3. Should I just put it back in the coffin case, nail the lid shut, and bury it?
George
Tags:
More pictures.
Aand more
Hope I'm not overwhelming you with pictures.
That's a very cool guitar, George. There's a lot of work there but it could make a nice parlor.
I would probably take a good quality scraper to the paint on the back and the white "paint" on the inside. While I was at it I would also see about scraping off some of that glue on the cracks. I don't think I would want to smooth away the saw marks inside but you should be able to clean it up some anyway. Just don't get into a hurry, keep it light and you should be able to scrape most of the paint without damaging the wood.
You might even be able to clear the newer varnish from the neck and top that way but the softer top is pretty easy to damage that way and it may not be too flat by this time so you should beware of cutting into the wood in high spots. You can do a bit of experimenting with solvents to see which one melts the finish then use it applied to rags to clean off most of the newer finish on the top. It not fast and the glue joints can still be a problem but I've done this before with good results.
I suppose a lot of this depends on what end result you want.
Ned, Your advice is always well reasoned. I am taking it slow, and seeing what works the best in different areas. I am a strong, long-time advocate of scrapers. Some of this glue, though, does not want to cooperate,and remains very hard and brittle. I'm going to try some different solvents, and see if I can soften it up.
Thanks, George
hey George-- If you didn't pay very much for the guitar then this might be a good place to get some practice in repair work--
I have baught guitars from tag sales and took them all apart and fixed what was wrong with them for the experience.
don't worry about how many pics that you post because like the expression goes---
a picture is worth a thousand words==
best to you in your adventure---
Peace, Donald
I've had good results using paint stripper, Nitromors paint and varnish remover by preference, rubbed in then removed with 000 steel wool. If you don' allow the stripper to settle too long you can almost take off the paint layer by layer. I've used Nitromors on furniture toys and guitars without any effect upon glue or final finish. You need to protect eyes as it stings mightily you might like you wear gloves too.
My favorite paint remover is Franmar Soy-Gel. Low odor, biodegrable and fairly easy on the skin. I've had good luck with glue joints.
http://www.franmar.com/index.php?main_page=product_info&cPath=1...
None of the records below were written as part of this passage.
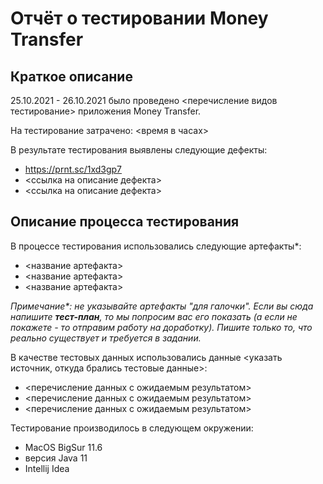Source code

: # Отчёт о тестировании Money Transfer

## Краткое описание

25.10.2021 - 26.10.2021 было проведено <перечисление видов тестирование> приложения Money Transfer.

На тестирование затрачено: <время в часах>

В результате тестирования выявлены следующие дефекты:
* <https://prnt.sc/1xd3gp7>
* <ссылка на описание дефекта>
* <ссылка на описание дефекта>

## Описание процесса тестирования

В процессе тестирования использовались следующие артефакты*:
* <название артефакта>
* <название артефакта>
* <название артефакта>

*Примечание\*: не указывайте артефакты "для галочки". Если вы сюда напишите **тест-план**, то мы попросим вас его показать (а если не покажете - то отправим работу на доработку). Пишите только то, что реально существует и требуется в задании.*

В качестве тестовых данных использовались данные <указать источник, откуда брались тестовые данные>:
* <перечисление данных с ожидаемым результатом>
* <перечисление данных с ожидаемым результатом>
* <перечисление данных с ожидаемым результатом>

Тестирование производилось в следующем окружении:
* MacOS BigSur 11.6
* версия Java 11
* Intellij Idea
Robbie, Thanks for the link about the Nitromars. There is a Woodcraft store near me that carries it, and i'll give it a try. I've been using StripEaze in my shop in small 4" by 4" patches, but my eyes have been watering, and my nose running. Wish I could preserve the original varnish, but it seems to be coming up with the paint.
George
Hey Robbie,
Sorry for the typo, above. I meant Franmar. Went out and bought some this morning, and it is great. I have a small, unventilated workshop, and the other stripper was driving me nuts. The Franmar is nearly odorless, and if anything, works better.
Glad you like it, George, and glad I could help. I found out about it from Old House Journal, if I recall correctly
When the side cracks were originally glued, and one side of the split was lower than the other, plastic wood was used to make up the difference and "level" the sides.
The plastic wood seems unaffected by the Franmar stripper. Anybody dealt with this before, or should I just start in on the solvents I have on hand?